For temporary analytical setup, `QuackDB.DDL.create_table/3` builds quoted DuckDB `CREATE TABLE` statements:

```elixir
MyApp.AnalyticsRepo.query!(
  QuackDB.DDL.create_table("events",
    [payload: :json, occurred_at: :timestamp],
    temporary: true
  )
)
```

Ecto support is analytical rather than CRUD-shaped, but still early. Migrations, set combinations, locks, updates, deletes, and upserts raise explicit unsupported-feature errors for now.

## Current limitations

- Bind parameters are not exposed through this Quack client path yet.
- Native appends support row batches but not Arrow IPC or automatic local-file/data staging yet.
- Ecto support is limited to raw SQL, read-only analytical table queries, and straightforward `insert_all/3` row inserts.
- The low-level protocol is experimental and tracks DuckDB's Quack extension behavior.

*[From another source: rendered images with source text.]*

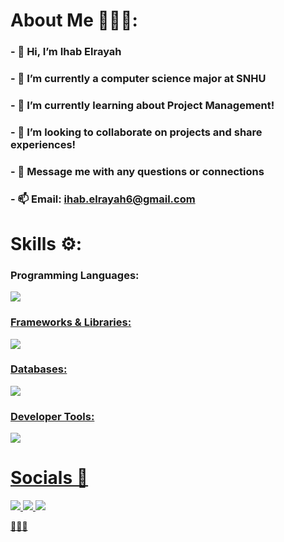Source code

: # About Me 👨🏽‍💻:<br>
### - 👋 Hi, I’m Ihab Elrayah 
### - 👀 I’m currently a computer science major at SNHU 
### - 🌱 I’m currently learning about Project Management! 
### - 👥 I’m looking to collaborate on projects and share experiences! 
### - 💬 Message me with any questions or connections
### - 📫 Email: ihab.elrayah6@gmail.com <br>



# Skills ⚙️: <br>
### Programming Languages:  

  <a href="https://skillicons.dev">  
         <img src="https://skillicons.dev/icons?i=python,java,cpp,js,html,css" /><br>

 ### Frameworks & Libraries:  
 
  <a href="https://skillicons.dev">  
          <img src="https://skillicons.dev/icons?i=react,nextjs,nodejs,express,flask,spring,typescript" /><br>
          
### Databases:  

   <a href="https://skillicons.dev">  
          <img src="https://skillicons.dev/icons?i=firebase,postgres,mysql,mongodb" /><br>
          
### Developer Tools:  

  <a href="https://skillicons.dev">  
          <img src="https://skillicons.dev/icons?i=git,aws,gcp,linux" /><br>


# Socials 📲  <br>

  <a href="https://skillicons.dev">  

  <a href="http://www.linkedin.com/in/ihab-elrayah" target="_blank" rel="noreferrer">
    <img src="https://skillicons.dev/icons?i=linkedin" />
    
  <a href="github.com/ihab-elrayah" target="_blank" rel="noreferrer">
    <img src="https://skillicons.dev/icons?i=github" />
    
  <a href="https://ihab-personal-portfolio.netlify.app/" target="_blank" rel="noreferrer">
    <img src="https://skillicons.dev/icons?i=pug" />

   <a href="https://ihab-personal-portfolio.netlify.app/" target="_blank" rel="noreferrer">🧑🏽‍🦱</a>

    
</a>

  </a>
</p>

## Supervision and connection options

Use QuackDB under your application supervisor when you want a long-lived connection pool:

```elixir
children = [
  {QuackDB,
   uri: "http://[::1]:9494",
   token: "super_secret",
   name: MyApp.QuackDB,
   pool_size: 5}
]
```

The client accepts QuackDB options such as `:uri`, `:token`, and `:transport`, plus DBConnection pool options such as `:name`, `:pool_size`, `:queue_target`, `:queue_interval`, and `:timeout` on individual calls.

```elixir
QuackDB.query(MyApp.QuackDB, "SELECT 1", [], timeout: 10_000)
```

For local development, tests, or notebooks, QuackDB can also supervise a local DuckDB Quack server process with MuonTrap:

```elixir
children = [
  {QuackDB.Server,
   name: MyApp.DuckDB,
   endpoint: "quack:localhost:9494",
   uri: "http://[::1]:9494",
   token: System.fetch_env!("QUACKDB_TOKEN")},

  {QuackDB,
   name: MyApp.QuackDB,
   uri: "http://[::1]:9494",
   token: System.fetch_env!("QUACKDB_TOKEN")}
]
```

`QuackDB.Server` starts the external `duckdb` executable and serves the Quack protocol. It is a convenience process supervisor, not an embedded DuckDB driver and not required for remote DuckDB servers.

## Development

```sh
mix deps.get
mix ci
```

Integration tests are skipped by default. To run them against a Quack server:

```sh
QUACKDB_TEST_URI='http://[::1]:9494' \
QUACKDB_TEST_TOKEN=super_secret \
mix test --include integration
```

See [`guides/getting-started.md`](guides/getting-started.md) for a longer walkthrough, [`guides/type-support.md`](guides/type-support.md) for the current DuckDB type matrix, and [`docs/research.md`](docs/research.md) for protocol notes.